§ **Exercise description**
Once the line with "堆空间中的数据不要求连续存放" is found in the entries below, print it and each following line exactly, stopping after the line with "night to Sass."; print nothing else.

Records for the task START

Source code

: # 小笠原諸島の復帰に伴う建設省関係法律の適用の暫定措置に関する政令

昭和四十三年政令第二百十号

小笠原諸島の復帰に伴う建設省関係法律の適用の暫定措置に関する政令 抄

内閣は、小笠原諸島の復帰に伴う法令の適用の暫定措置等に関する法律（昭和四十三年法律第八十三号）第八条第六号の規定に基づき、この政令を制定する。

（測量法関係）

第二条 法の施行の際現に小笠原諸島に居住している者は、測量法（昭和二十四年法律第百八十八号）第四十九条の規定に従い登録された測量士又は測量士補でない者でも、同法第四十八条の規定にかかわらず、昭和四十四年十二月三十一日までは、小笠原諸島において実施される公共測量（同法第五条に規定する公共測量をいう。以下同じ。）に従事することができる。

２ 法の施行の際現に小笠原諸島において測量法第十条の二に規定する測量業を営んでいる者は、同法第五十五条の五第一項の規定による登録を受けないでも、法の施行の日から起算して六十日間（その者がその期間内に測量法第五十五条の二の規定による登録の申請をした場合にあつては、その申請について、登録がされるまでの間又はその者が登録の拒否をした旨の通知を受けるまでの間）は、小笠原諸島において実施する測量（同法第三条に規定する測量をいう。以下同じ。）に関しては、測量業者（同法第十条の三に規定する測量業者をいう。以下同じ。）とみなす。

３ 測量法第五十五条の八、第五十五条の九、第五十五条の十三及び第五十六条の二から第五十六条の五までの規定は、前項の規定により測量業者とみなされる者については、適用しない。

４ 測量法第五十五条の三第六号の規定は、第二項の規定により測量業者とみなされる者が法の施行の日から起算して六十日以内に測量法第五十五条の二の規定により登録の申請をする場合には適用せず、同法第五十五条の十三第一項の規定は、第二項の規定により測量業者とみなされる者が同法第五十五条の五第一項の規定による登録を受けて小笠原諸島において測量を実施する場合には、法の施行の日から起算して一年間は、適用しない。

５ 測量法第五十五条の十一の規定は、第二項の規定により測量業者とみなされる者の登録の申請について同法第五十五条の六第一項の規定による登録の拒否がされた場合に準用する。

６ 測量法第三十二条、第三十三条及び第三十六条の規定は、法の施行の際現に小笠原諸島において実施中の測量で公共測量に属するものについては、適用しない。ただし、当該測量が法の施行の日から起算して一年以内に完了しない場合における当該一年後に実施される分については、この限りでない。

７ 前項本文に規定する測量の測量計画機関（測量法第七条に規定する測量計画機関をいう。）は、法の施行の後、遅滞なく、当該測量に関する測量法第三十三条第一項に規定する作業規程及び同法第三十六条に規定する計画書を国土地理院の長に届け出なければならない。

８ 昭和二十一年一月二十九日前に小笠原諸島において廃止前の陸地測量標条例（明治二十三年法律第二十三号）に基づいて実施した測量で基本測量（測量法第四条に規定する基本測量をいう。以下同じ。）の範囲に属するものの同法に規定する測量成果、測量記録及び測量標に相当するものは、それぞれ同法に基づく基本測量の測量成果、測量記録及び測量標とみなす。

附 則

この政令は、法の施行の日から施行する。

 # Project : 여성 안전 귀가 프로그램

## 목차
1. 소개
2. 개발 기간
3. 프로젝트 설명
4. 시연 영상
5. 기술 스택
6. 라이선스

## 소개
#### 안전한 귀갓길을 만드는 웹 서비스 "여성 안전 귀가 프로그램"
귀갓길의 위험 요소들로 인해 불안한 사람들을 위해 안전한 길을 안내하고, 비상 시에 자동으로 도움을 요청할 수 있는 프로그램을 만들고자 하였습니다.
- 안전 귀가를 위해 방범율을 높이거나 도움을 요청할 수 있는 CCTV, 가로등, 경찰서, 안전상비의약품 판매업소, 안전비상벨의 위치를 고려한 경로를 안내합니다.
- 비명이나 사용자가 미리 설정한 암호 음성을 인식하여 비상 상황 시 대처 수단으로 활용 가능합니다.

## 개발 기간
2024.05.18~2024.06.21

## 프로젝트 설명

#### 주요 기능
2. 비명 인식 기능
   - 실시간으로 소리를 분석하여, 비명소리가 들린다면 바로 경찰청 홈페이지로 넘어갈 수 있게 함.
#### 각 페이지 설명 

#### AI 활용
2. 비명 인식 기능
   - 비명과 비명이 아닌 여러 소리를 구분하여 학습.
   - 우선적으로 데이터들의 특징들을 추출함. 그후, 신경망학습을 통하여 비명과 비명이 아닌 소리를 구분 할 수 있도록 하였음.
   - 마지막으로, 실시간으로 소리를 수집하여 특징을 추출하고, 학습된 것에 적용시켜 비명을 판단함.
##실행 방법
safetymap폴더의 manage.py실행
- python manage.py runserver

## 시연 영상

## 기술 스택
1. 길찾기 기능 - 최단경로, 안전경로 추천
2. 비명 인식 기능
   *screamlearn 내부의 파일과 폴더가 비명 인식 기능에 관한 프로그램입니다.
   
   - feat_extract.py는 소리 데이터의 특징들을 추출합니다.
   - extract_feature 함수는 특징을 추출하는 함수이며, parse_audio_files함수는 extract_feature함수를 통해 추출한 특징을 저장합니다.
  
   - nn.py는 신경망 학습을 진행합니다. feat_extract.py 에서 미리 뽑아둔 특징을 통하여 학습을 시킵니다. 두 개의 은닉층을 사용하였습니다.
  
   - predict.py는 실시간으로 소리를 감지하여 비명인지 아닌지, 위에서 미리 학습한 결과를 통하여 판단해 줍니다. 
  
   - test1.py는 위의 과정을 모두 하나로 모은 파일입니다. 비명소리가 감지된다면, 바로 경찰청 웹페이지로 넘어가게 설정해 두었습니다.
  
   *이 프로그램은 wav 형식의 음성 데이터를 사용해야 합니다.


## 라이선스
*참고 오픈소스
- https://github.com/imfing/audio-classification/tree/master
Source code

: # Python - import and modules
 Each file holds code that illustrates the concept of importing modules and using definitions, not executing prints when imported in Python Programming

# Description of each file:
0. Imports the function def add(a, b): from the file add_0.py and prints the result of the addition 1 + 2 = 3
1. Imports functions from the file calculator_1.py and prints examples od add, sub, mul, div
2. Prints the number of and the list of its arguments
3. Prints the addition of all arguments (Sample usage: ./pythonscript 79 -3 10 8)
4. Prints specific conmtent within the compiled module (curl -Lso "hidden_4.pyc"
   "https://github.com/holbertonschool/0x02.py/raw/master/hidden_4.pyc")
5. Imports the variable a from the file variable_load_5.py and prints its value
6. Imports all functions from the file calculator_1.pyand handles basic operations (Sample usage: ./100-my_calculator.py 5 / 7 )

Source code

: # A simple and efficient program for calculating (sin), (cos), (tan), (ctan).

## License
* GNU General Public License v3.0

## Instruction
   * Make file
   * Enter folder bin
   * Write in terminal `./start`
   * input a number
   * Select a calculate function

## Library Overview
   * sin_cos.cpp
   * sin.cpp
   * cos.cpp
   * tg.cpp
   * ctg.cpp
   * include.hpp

Records for the task END
Records for the task START

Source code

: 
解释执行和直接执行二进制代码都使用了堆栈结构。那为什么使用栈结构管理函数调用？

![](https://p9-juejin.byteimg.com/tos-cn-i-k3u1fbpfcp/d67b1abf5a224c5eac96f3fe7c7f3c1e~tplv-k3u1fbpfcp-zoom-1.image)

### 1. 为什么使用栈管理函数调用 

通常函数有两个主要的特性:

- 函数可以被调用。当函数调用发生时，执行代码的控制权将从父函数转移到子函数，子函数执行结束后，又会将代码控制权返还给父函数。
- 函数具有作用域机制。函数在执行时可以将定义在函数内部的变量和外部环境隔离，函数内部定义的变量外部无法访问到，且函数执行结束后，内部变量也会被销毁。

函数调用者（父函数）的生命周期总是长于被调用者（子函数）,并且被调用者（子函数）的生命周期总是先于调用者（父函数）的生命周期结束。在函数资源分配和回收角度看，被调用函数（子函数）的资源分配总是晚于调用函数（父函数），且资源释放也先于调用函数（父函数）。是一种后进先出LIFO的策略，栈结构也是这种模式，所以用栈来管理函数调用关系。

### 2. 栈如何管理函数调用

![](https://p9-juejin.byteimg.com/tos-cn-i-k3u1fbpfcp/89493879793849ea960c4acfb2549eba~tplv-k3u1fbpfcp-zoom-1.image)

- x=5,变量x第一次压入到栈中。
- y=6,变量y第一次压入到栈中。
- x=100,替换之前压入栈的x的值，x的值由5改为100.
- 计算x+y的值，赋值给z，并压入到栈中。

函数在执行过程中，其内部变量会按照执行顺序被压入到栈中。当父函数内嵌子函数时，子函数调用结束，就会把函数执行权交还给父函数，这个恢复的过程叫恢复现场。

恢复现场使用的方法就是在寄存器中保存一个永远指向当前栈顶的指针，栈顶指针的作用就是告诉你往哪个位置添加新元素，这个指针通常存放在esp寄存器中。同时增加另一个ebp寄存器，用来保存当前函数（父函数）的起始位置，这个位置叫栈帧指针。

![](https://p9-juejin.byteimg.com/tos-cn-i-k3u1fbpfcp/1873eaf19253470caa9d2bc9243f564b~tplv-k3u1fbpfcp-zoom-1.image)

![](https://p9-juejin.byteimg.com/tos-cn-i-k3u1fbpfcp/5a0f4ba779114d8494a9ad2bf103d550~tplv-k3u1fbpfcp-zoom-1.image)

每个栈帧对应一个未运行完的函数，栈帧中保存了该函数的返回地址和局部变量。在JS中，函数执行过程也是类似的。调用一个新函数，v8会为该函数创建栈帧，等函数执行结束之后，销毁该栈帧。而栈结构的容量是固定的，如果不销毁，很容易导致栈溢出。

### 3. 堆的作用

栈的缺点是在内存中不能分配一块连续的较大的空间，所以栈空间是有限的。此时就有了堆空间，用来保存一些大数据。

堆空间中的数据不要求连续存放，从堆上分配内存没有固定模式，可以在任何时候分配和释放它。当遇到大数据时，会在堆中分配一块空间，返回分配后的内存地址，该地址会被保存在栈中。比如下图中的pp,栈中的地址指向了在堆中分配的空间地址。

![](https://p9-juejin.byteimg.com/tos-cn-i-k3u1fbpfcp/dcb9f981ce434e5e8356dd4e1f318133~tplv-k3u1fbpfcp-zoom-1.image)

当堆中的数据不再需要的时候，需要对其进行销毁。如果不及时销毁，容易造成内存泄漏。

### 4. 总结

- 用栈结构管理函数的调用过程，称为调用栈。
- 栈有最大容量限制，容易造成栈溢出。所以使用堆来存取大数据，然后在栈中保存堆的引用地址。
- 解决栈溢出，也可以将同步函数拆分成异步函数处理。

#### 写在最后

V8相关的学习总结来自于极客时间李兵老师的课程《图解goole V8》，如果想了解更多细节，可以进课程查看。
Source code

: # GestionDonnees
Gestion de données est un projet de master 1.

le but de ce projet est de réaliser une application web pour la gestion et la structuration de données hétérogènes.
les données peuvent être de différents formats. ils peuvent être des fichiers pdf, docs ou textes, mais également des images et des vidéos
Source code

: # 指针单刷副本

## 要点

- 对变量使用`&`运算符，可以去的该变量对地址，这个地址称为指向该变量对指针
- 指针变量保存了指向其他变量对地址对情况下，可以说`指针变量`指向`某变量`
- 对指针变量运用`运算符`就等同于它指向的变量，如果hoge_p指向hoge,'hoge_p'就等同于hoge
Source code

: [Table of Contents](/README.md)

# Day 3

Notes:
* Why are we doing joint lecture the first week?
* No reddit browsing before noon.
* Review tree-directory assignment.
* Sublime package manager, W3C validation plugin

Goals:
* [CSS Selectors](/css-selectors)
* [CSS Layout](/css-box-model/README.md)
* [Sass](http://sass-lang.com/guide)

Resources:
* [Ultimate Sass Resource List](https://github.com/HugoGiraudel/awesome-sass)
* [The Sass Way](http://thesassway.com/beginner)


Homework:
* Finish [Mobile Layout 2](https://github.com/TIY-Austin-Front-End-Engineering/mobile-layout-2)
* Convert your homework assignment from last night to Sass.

Records for the task END

§ **Result for this task**
堆空间中的数据不要求连续存放，从堆上分配内存没有固定模式，可以在任何时候分配和释放它。当遇到大数据时，会在堆中分配一块空间，返回分配后的内存地址，该地址会被保存在栈中。比如下图中的pp,栈中的地址指向了在堆中分配的空间地址。

![](https://p9-juejin.byteimg.com/tos-cn-i-k3u1fbpfcp/dcb9f981ce434e5e8356dd4e1f318133~tplv-k3u1fbpfcp-zoom-1.image)

当堆中的数据不再需要的时候，需要对其进行销毁。如果不及时销毁，容易造成内存泄漏。

### 4. 总结

- 用栈结构管理函数的调用过程，称为调用栈。
- 栈有最大容量限制，容易造成栈溢出。所以使用堆来存取大数据，然后在栈中保存堆的引用地址。
- 解决栈溢出，也可以将同步函数拆分成异步函数处理。

#### 写在最后

V8相关的学习总结来自于极客时间李兵老师的课程《图解goole V8》，如果想了解更多细节，可以进课程查看。
Source code

: # GestionDonnees
Gestion de données est un projet de master 1.

le but de ce projet est de réaliser une application web pour la gestion et la structuration de données hétérogènes.
les données peuvent être de différents formats. ils peuvent être des fichiers pdf, docs ou textes, mais également des images et des vidéos
Source code

: # 指针单刷副本

## 要点

- 对变量使用`&`运算符，可以去的该变量对地址，这个地址称为指向该变量对指针
- 指针变量保存了指向其他变量对地址对情况下，可以说`指针变量`指向`某变量`
- 对指针变量运用`运算符`就等同于它指向的变量，如果hoge_p指向hoge,'hoge_p'就等同于hoge
Source code

: [Table of Contents](/README.md)

# Day 3

Notes:
* Why are we doing joint lecture the first week?
* No reddit browsing before noon.
* Review tree-directory assignment.
* Sublime package manager, W3C validation plugin

Goals:
* [CSS Selectors](/css-selectors)
* [CSS Layout](/css-box-model/README.md)
* [Sass](http://sass-lang.com/guide)

Resources:
* [Ultimate Sass Resource List](https://github.com/HugoGiraudel/awesome-sass)
* [The Sass Way](http://thesassway.com/beginner)


Homework:
* Finish [Mobile Layout 2](https://github.com/TIY-Austin-Front-End-Engineering/mobile-layout-2)
* Convert your homework assignment from last night to Sass.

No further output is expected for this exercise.